Para complicar ainda mais a situação, o clima cada vez mais instável impacta a produção de azeite, tornando as previsões cada vez menos confiáveis. "O clima se tornou um fator extremamente instável, o que torna muitas previsões para a safra de azeite pouco confiáveis. Vimos isso novamente este ano: alguns de nós não fomos cautelosos o suficiente, e o que parecia uma queda natural nos preços foi revertido pelas chuvas."

Nesse cenário, segundo Coricelli, a cadeia de suprimentos deve reorganizar seus papéis. A tendência das matérias-primas deve ser determinada principalmente pela produção agrícola, enquanto a indústria e a distribuição devem trabalhar juntas para criar maior estabilidade ao longo da cadeia de valor.

"Talvez devêssemos redefinir os papéis dentro da cadeia de suprimentos, deixando ao setor agrícola o espaço para determinar o desempenho das matérias-primas com base na safra atual", explicou. "Nós, no meio do caminho, devemos pensar mais de perto com nosso principal interlocutor, que é a distribuição, para criar uma reserva de valor que possa chegar ao consumidor de forma estável."

Essa reflexão também surge de uma comparação com outros setores da indústria alimentícia.
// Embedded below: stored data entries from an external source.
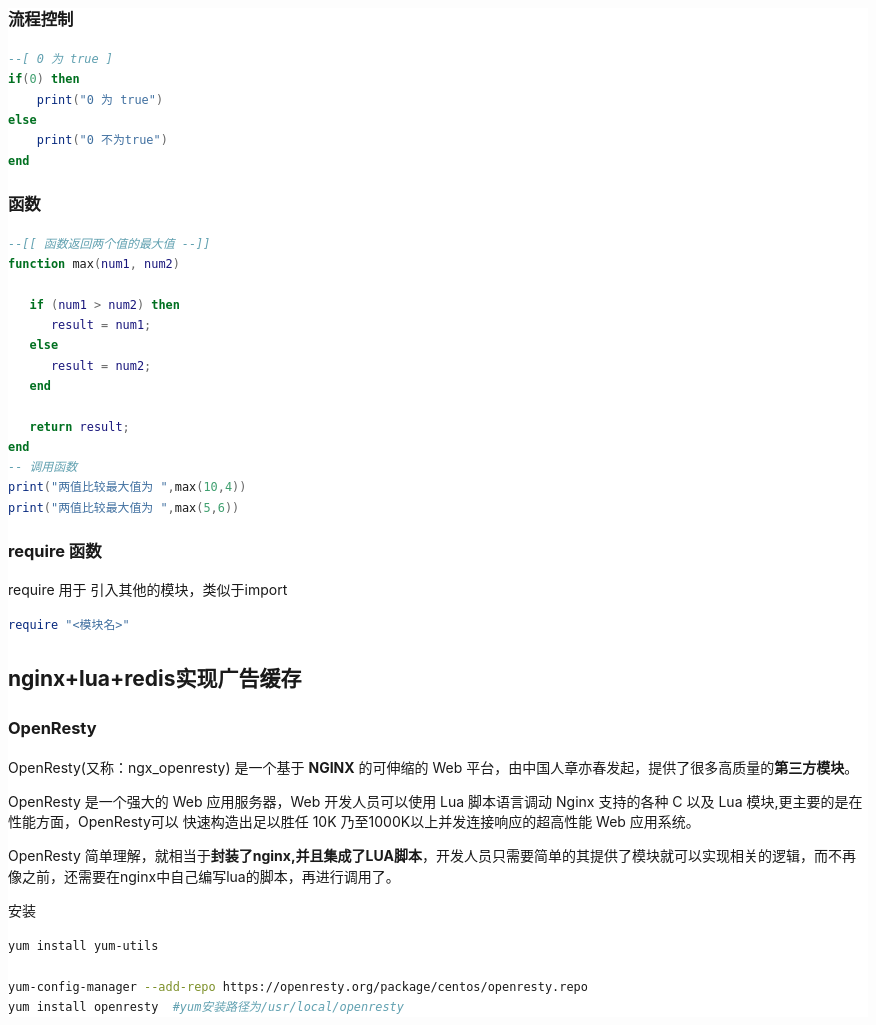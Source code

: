 ### 流程控制

```lua
--[ 0 为 true ]
if(0) then
    print("0 为 true")
else
    print("0 不为true")
end
```

### 函数

```lua
--[[ 函数返回两个值的最大值 --]]
function max(num1, num2)

   if (num1 > num2) then
      result = num1;
   else
      result = num2;
   end

   return result; 
end
-- 调用函数
print("两值比较最大值为 ",max(10,4))
print("两值比较最大值为 ",max(5,6))
```

### require 函数

require 用于 引入其他的模块，类似于import

```lua
require "<模块名>"
```

## nginx+lua+redis实现广告缓存

### OpenResty

OpenResty(又称：ngx_openresty) 是一个基于 **NGINX** 的可伸缩的 Web 平台，由中国人章亦春发起，提供了很多高质量的**第三方模块**。

OpenResty 是一个强大的 Web 应用服务器，Web 开发人员可以使用 Lua 脚本语言调动 Nginx 支持的各种 C 以及 Lua 模块,更主要的是在性能方面，OpenResty可以 快速构造出足以胜任 10K 乃至1000K以上并发连接响应的超高性能 Web 应用系统。

OpenResty 简单理解，就相当于**封装了nginx,并且集成了LUA脚本**，开发人员只需要简单的其提供了模块就可以实现相关的逻辑，而不再像之前，还需要在nginx中自己编写lua的脚本，再进行调用了。

安装

```sh
yum install yum-utils

yum-config-manager --add-repo https://openresty.org/package/centos/openresty.repo
yum install openresty  #yum安装路径为/usr/local/openresty
```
Coricelli enfatizou como os consumidores finais raramente prestam atenção ao preço das matérias-primas que compõem um produto antes de comprá-lo. "Os consumidores não perguntam quanto custam as avelãs quando compram um pote de creme para barrar. Isso mostra que provavelmente precisamos repensar como agregamos valor à nossa categoria."

Entre os objetivos da empresa para os próximos anos está o fortalecimento do papel do azeite italiano, com foco no valor da produção nacional e em cadeias de fornecimento certificadas. "Um dos nossos projetos é levar uma garrafa de azeite italiano de volta para cada italiano. É um hábito que se perdeu em parte, mas que pode, na verdade, ajudar a restaurar o valor do produto nacional."

Para Coricelli, focar em produtos certificados e rastreáveis ​​também é uma forma de apoiar a olivicultura italiana, um setor que tem enfrentado temporadas irregulares e dificuldades crescentes nos últimos anos. "Agregar valor aos produtos da cadeia de suprimentos significa também dar uma contribuição concreta ao país e resgatar o significado da olivicultura italiana. Caso contrário, com temporadas tão instáveis, será difícil para o setor crescer e retomar sua posição de liderança no cenário global."

Apesar das complexidades do mercado, as oportunidades continuam sendo significativas.

"O mundo é grande e está cada vez mais atento aos produtos Made in Italy e à alimentação saudável", concluiu Coricelli. "É por isso que fazer negócios com azeite continua sendo um desafio significativo, especialmente para aqueles que optam por fazê-lo na Itália."